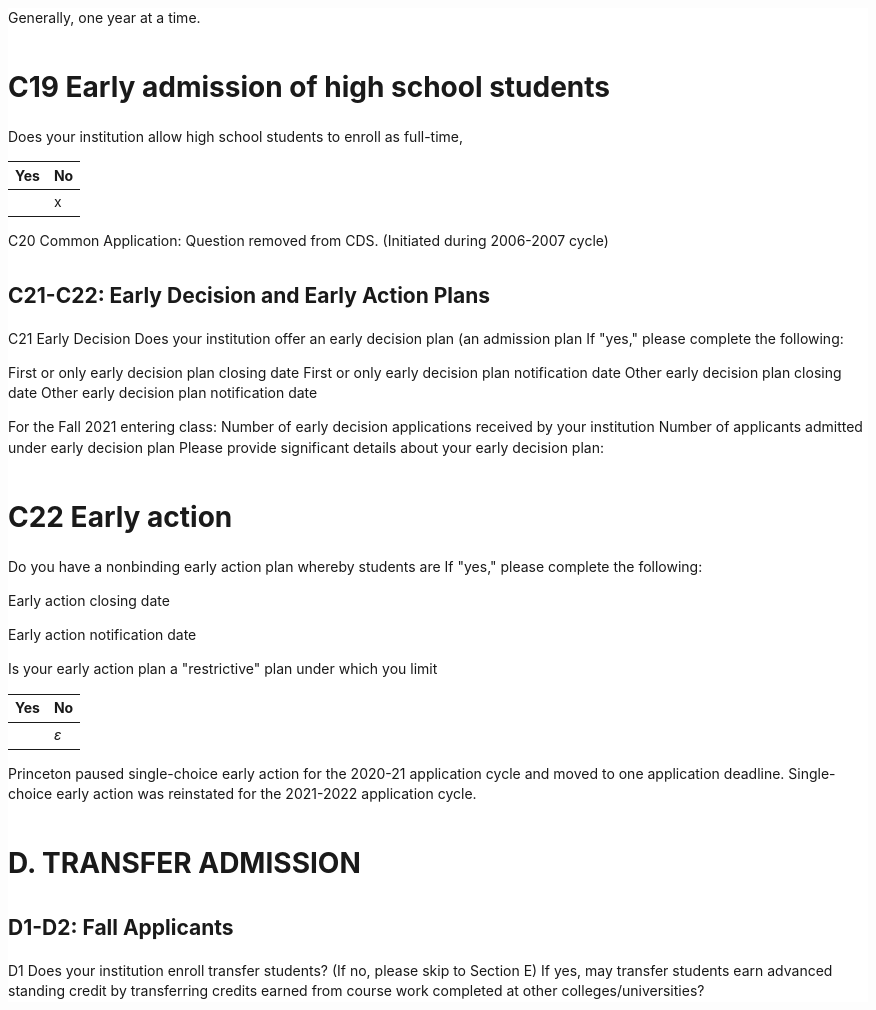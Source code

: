 Generally, one year at a time.

# C19 Early admission of high school students 

Does your institution allow high school students to enroll as full-time,

| Yes | No |
| :-- | :-- |
|  | x |

C20 Common Application: Question removed from CDS. (Initiated during 2006-2007 cycle)

## C21-C22: Early Decision and Early Action Plans

C21 Early Decision
Does your institution offer an early decision plan (an admission plan If "yes," please complete the following:

First or only early decision plan closing date First or only early decision plan notification date Other early decision plan closing date Other early decision plan notification date

For the Fall 2021 entering class:
Number of early decision applications received by your institution Number of applicants admitted under early decision plan
Please provide significant details about your early decision plan:

# C22 Early action 

Do you have a nonbinding early action plan whereby students are If "yes," please complete the following:

Early action closing date

Early action notification date

Is your early action plan a "restrictive" plan under which you limit

| Yes | No |
| :-- | :-- |
|  | $\varepsilon$ |

Princeton paused single-choice early action for the 2020-21 application cycle and moved to one application deadline. Single-choice early action was reinstated for the 2021-2022 application cycle.
# D. TRANSFER ADMISSION 

## D1-D2: Fall Applicants

D1 Does your institution enroll transfer students? (If no, please skip to Section E)
If yes, may transfer students earn advanced standing credit by transferring credits earned from course work completed at other colleges/universities?
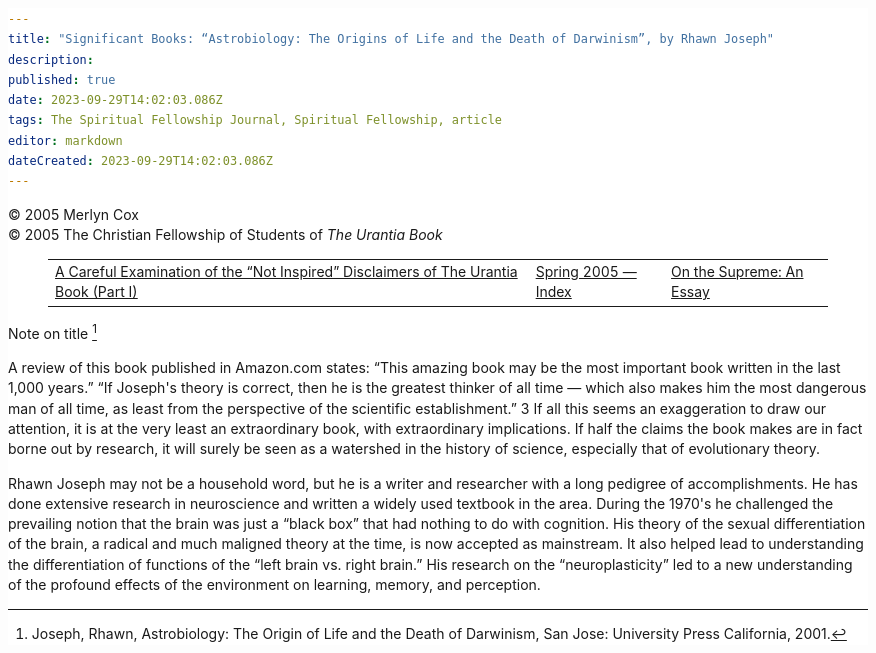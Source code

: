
 ```yaml
---
title: "Significant Books: “Astrobiology: The Origins of Life and the Death of Darwinism”, by Rhawn Joseph"
description: 
published: true
date: 2023-09-29T14:02:03.086Z
tags: The Spiritual Fellowship Journal, Spiritual Fellowship, article
editor: markdown
dateCreated: 2023-09-29T14:02:03.086Z
---
```


<p class="v-card v-sheet theme--light grey lighten-3 px-2">© 2005 Merlyn Cox<br>© 2005 The Christian Fellowship of Students of <i>The Urantia Book</i></p>
<figure class="table chapter-navigator">
  <table>
    <tbody>
      <tr>
        <td>
        <a href="/en/article/Philip_Calabrese/A_Careful_Examination_of_Not_Inspired_UB_Part_I">
          <span class="mdi mdi-arrow-left-drop-circle"></span><span class="pl-2">A Careful Examination of the “Not Inspired” Disclaimers of The Urantia Book (Part I)</span>
        </a>
        </td>
        <td>
        <a href="/en/index/articles_spiritual_fellowship_journal#spring-2005">
          <span class="mdi mdi-book-open-variant"></span><span class="pl-2">Spring 2005 — Index</span>
        </a>
        </td>
        <td>
        <a href="/en/article/Mel_Quinn/On_the_Supreme_An_Essay">
          <span class="pr-2">On the Supreme: An Essay</span><span class="mdi mdi-arrow-right-drop-circle"></span>
        </a>
        </td>
      </tr>
    </tbody>
  </table>
</figure>


Note on title [^1]

A review of this book published in Amazon.com states: “This amazing book may be the most important book written in the last 1,000 years.” “If Joseph's theory is correct, then he is the greatest thinker of all time — which also makes him the most dangerous man of all time, as least from the perspective of the scientific establishment.” 3 If all this seems an exaggeration to draw our attention, it is at the very least an extraordinary book, with extraordinary implications. If half the claims the book makes are in fact borne out by research, it will surely be seen as a watershed in the history of science, especially that of evolutionary theory.

Rhawn Joseph may not be a household word, but he is a writer and researcher with a long pedigree of accomplishments. He has done extensive research in neuroscience and written a widely used textbook in the area. During the 1970's he challenged the prevailing notion that the brain was just a “black box” that had nothing to do with cognition. His theory of the sexual differentiation of the brain, a radical and much maligned theory at the time, is now accepted as mainstream. It also helped lead to understanding the differentiation of functions of the “left brain vs. right brain.” His research on the “neuroplasticity” led to a new understanding of the profound effects of the environment on learning, memory, and perception.


[^1]: Joseph, Rhawn, Astrobiology: The Origin of Life and the Death of Darwinism, San Jose: University Press California, 2001.
[^2]: Review published in Amazon.com
[^3]: Ibid.
[^4]: Fred Hoyle and Chandra Wickramasinghe, Cosmic Life-Force, New York: Paragon House, 1988.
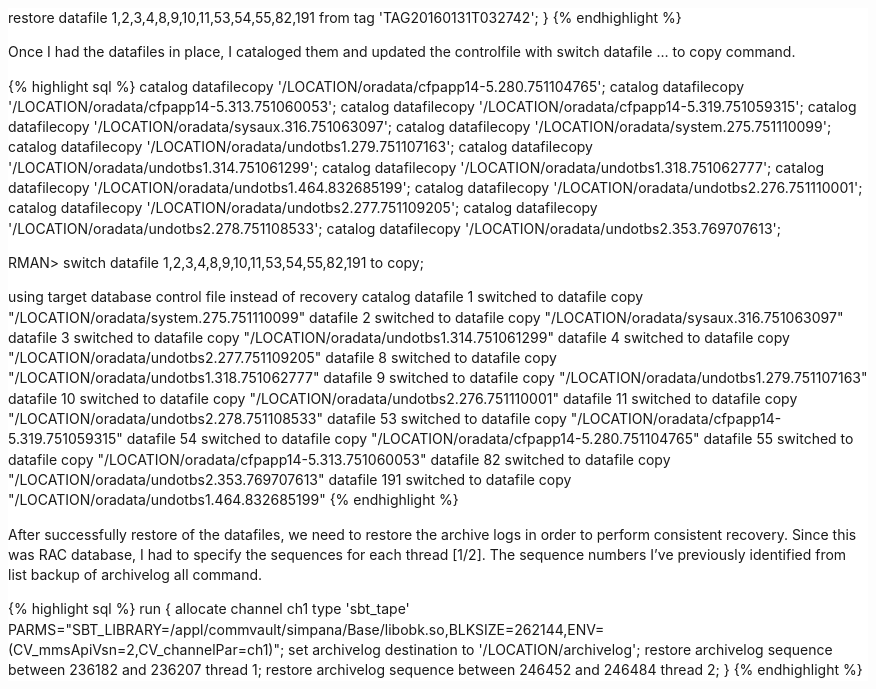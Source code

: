 restore datafile 1,2,3,4,8,9,10,11,53,54,55,82,191 from tag 'TAG20160131T032742';
}
{% endhighlight %}

Once I had the datafiles in place, I cataloged them and updated the controlfile with switch datafile … to copy command.

{% highlight sql %}
catalog datafilecopy '/LOCATION/oradata/cfpapp14-5.280.751104765';
catalog datafilecopy '/LOCATION/oradata/cfpapp14-5.313.751060053';
catalog datafilecopy '/LOCATION/oradata/cfpapp14-5.319.751059315';
catalog datafilecopy '/LOCATION/oradata/sysaux.316.751063097';
catalog datafilecopy '/LOCATION/oradata/system.275.751110099';
catalog datafilecopy '/LOCATION/oradata/undotbs1.279.751107163';
catalog datafilecopy '/LOCATION/oradata/undotbs1.314.751061299';
catalog datafilecopy '/LOCATION/oradata/undotbs1.318.751062777';
catalog datafilecopy '/LOCATION/oradata/undotbs1.464.832685199';
catalog datafilecopy '/LOCATION/oradata/undotbs2.276.751110001';
catalog datafilecopy '/LOCATION/oradata/undotbs2.277.751109205';
catalog datafilecopy '/LOCATION/oradata/undotbs2.278.751108533';
catalog datafilecopy '/LOCATION/oradata/undotbs2.353.769707613';

RMAN> switch datafile 1,2,3,4,8,9,10,11,53,54,55,82,191 to copy;

using target database control file instead of recovery catalog
datafile 1 switched to datafile copy "/LOCATION/oradata/system.275.751110099"
datafile 2 switched to datafile copy "/LOCATION/oradata/sysaux.316.751063097"
datafile 3 switched to datafile copy "/LOCATION/oradata/undotbs1.314.751061299"
datafile 4 switched to datafile copy "/LOCATION/oradata/undotbs2.277.751109205"
datafile 8 switched to datafile copy "/LOCATION/oradata/undotbs1.318.751062777"
datafile 9 switched to datafile copy "/LOCATION/oradata/undotbs1.279.751107163"
datafile 10 switched to datafile copy "/LOCATION/oradata/undotbs2.276.751110001"
datafile 11 switched to datafile copy "/LOCATION/oradata/undotbs2.278.751108533"
datafile 53 switched to datafile copy "/LOCATION/oradata/cfpapp14-5.319.751059315"
datafile 54 switched to datafile copy "/LOCATION/oradata/cfpapp14-5.280.751104765"
datafile 55 switched to datafile copy "/LOCATION/oradata/cfpapp14-5.313.751060053"
datafile 82 switched to datafile copy "/LOCATION/oradata/undotbs2.353.769707613"
datafile 191 switched to datafile copy "/LOCATION/oradata/undotbs1.464.832685199"
{% endhighlight %}

After successfully restore of the datafiles, we need to restore the archive logs in order to perform consistent recovery.
Since this was RAC database, I had to specify the sequences for each thread [1/2].
The sequence numbers I’ve previously identified from list backup of archivelog all command.

{% highlight sql %}
run {
allocate channel ch1 type 'sbt_tape' PARMS="SBT_LIBRARY=/appl/commvault/simpana/Base/libobk.so,BLKSIZE=262144,ENV=(CV_mmsApiVsn=2,CV_channelPar=ch1)";
set archivelog destination to '/LOCATION/archivelog';
restore archivelog sequence between 236182 and 236207 thread 1;
restore archivelog sequence between 246452 and 246484 thread 2;
}
{% endhighlight %}
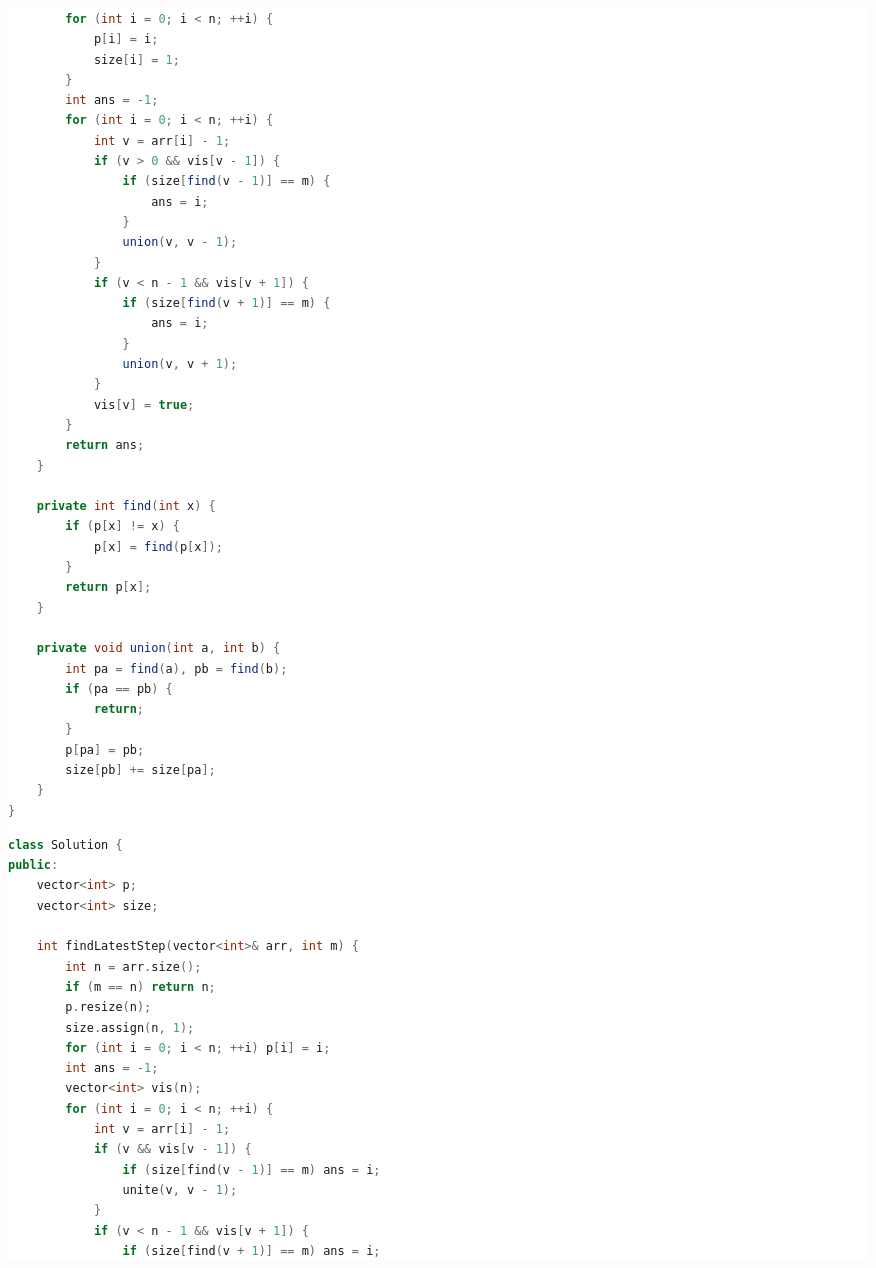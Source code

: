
 ```java
        for (int i = 0; i < n; ++i) {
            p[i] = i;
            size[i] = 1;
        }
        int ans = -1;
        for (int i = 0; i < n; ++i) {
            int v = arr[i] - 1;
            if (v > 0 && vis[v - 1]) {
                if (size[find(v - 1)] == m) {
                    ans = i;
                }
                union(v, v - 1);
            }
            if (v < n - 1 && vis[v + 1]) {
                if (size[find(v + 1)] == m) {
                    ans = i;
                }
                union(v, v + 1);
            }
            vis[v] = true;
        }
        return ans;
    }

    private int find(int x) {
        if (p[x] != x) {
            p[x] = find(p[x]);
        }
        return p[x];
    }

    private void union(int a, int b) {
        int pa = find(a), pb = find(b);
        if (pa == pb) {
            return;
        }
        p[pa] = pb;
        size[pb] += size[pa];
    }
}
```

```cpp
class Solution {
public:
    vector<int> p;
    vector<int> size;

    int findLatestStep(vector<int>& arr, int m) {
        int n = arr.size();
        if (m == n) return n;
        p.resize(n);
        size.assign(n, 1);
        for (int i = 0; i < n; ++i) p[i] = i;
        int ans = -1;
        vector<int> vis(n);
        for (int i = 0; i < n; ++i) {
            int v = arr[i] - 1;
            if (v && vis[v - 1]) {
                if (size[find(v - 1)] == m) ans = i;
                unite(v, v - 1);
            }
            if (v < n - 1 && vis[v + 1]) {
                if (size[find(v + 1)] == m) ans = i;
```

-- What is needed --
Any pictures are to be skipped, and the lines from the beginning of the entries through the line with "C20 Common Application: Question" copied exactly.

-- Solved problem --
Source code

: Generally, one year at a time.

# C19 Early admission of high school students 

Does your institution allow high school students to enroll as full-time,

| Yes | No |
| :-- | :-- |
|  | x |

C20 Common Application: Question removed from CDS. (Initiated during 2006-2007 cycle)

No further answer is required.